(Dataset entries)

Segment Open

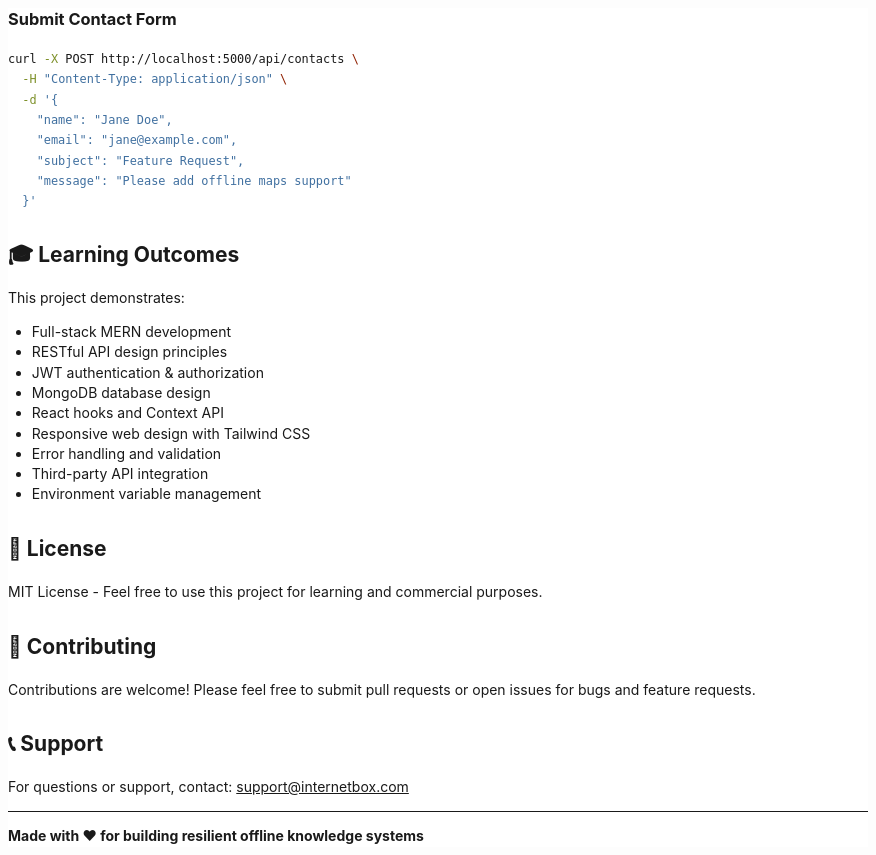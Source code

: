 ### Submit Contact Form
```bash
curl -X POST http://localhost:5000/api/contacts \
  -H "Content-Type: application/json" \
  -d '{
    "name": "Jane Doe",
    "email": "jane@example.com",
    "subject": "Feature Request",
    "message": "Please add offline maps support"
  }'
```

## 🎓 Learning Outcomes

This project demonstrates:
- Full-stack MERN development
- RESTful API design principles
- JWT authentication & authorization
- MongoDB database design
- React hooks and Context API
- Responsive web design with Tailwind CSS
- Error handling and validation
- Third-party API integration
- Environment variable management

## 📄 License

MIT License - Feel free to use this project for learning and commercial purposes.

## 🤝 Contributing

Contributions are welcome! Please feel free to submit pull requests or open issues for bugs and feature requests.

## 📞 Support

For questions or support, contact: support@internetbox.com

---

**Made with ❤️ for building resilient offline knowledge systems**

Segment Closed
Segment Open

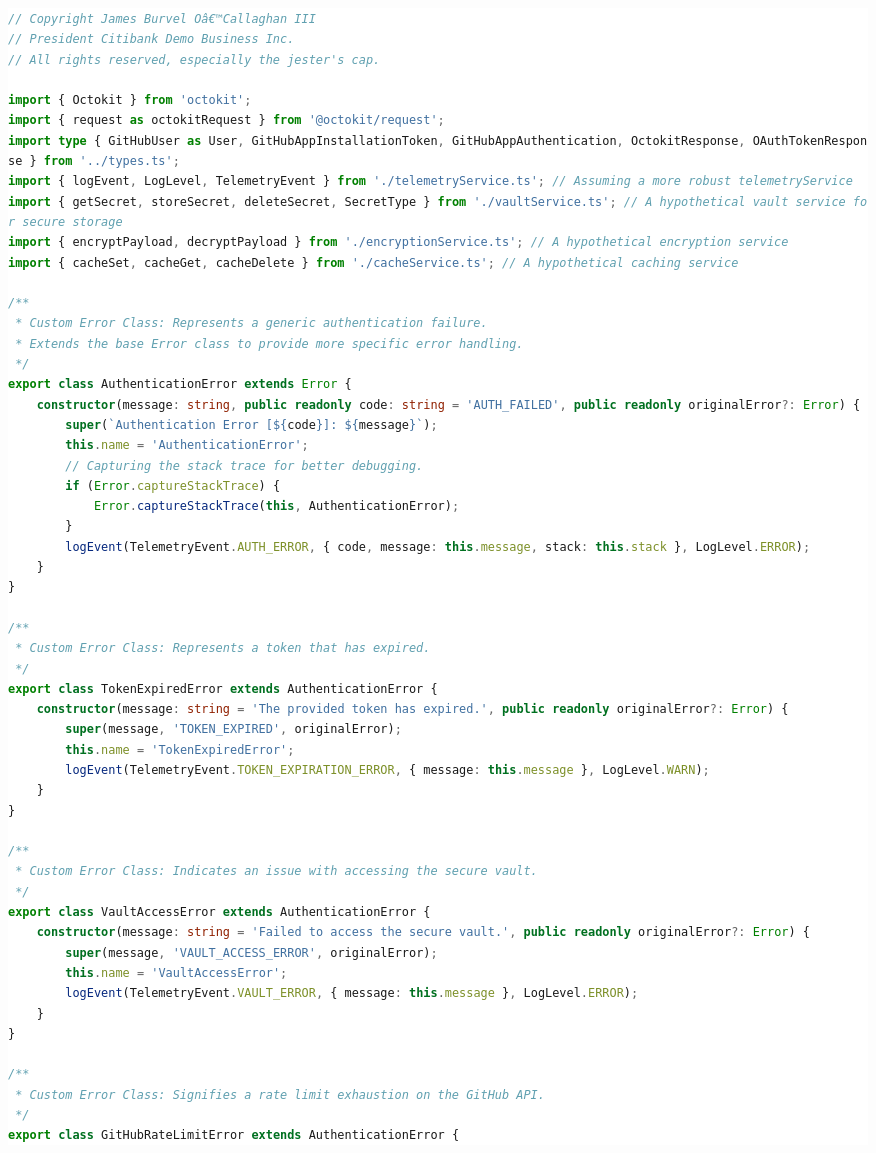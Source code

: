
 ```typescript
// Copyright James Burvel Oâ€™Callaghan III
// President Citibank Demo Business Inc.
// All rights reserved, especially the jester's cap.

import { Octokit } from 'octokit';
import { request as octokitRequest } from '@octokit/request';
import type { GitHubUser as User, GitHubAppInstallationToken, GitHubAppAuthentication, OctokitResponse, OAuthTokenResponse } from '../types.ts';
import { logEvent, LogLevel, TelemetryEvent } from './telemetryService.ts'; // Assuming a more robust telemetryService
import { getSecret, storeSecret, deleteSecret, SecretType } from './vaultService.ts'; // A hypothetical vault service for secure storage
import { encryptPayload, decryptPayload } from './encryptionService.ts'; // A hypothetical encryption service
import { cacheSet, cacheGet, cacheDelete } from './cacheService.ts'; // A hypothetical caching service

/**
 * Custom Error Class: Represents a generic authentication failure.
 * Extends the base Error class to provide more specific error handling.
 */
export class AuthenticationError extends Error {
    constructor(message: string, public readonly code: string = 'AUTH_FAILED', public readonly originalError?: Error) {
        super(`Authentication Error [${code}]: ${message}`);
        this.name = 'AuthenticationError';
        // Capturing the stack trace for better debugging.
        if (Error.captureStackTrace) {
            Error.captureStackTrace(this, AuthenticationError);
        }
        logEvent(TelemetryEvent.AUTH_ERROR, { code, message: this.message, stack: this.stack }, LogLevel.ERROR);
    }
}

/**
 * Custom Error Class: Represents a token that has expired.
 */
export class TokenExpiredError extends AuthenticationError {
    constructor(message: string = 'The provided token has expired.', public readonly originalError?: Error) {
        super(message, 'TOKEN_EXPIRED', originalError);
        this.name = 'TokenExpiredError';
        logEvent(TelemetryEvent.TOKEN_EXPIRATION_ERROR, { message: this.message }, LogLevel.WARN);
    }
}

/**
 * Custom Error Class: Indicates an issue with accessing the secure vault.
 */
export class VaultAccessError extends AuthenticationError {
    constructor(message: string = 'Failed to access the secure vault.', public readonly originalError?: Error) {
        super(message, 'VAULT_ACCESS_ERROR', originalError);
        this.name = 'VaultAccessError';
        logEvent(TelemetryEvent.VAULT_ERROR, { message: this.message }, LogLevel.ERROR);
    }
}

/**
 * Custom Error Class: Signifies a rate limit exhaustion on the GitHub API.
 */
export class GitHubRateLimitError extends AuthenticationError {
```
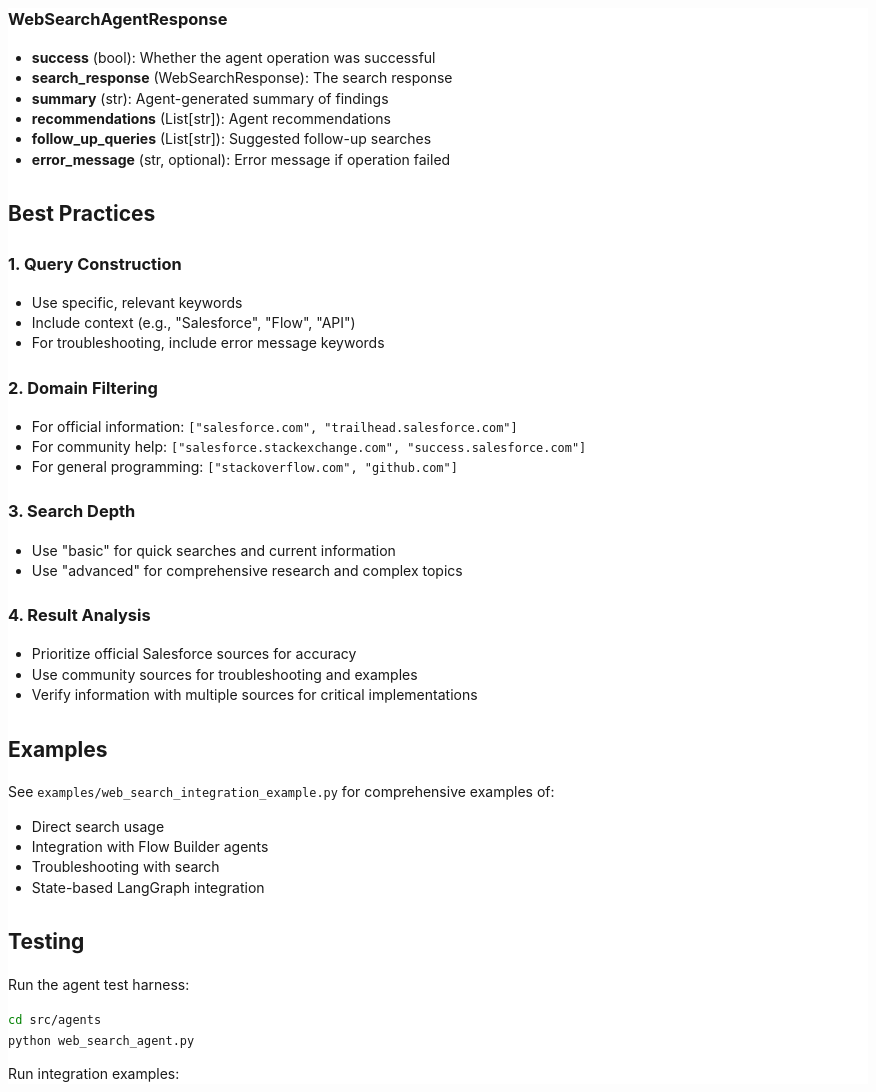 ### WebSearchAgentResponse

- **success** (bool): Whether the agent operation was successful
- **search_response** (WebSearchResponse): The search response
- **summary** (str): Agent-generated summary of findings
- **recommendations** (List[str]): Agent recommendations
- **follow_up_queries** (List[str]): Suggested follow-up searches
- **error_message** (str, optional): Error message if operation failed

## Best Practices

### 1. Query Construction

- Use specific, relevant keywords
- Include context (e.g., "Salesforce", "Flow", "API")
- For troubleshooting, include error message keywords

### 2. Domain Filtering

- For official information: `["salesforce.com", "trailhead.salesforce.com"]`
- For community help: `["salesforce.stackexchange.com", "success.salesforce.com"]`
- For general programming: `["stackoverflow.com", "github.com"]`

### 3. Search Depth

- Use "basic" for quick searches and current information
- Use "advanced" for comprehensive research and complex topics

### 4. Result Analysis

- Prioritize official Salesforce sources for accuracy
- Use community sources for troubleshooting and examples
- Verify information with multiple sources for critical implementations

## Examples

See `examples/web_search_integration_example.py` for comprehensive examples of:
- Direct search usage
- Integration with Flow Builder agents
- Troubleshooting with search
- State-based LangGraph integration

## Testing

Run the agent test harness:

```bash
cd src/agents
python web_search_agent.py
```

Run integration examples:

Segment Closed

■ Exercise directions
What is needed is each line of the entries that contains the word "comprehensive".

■ Task solution
- Use "advanced" for comprehensive research and complex topics
See `examples/web_search_integration_example.py` for comprehensive examples of:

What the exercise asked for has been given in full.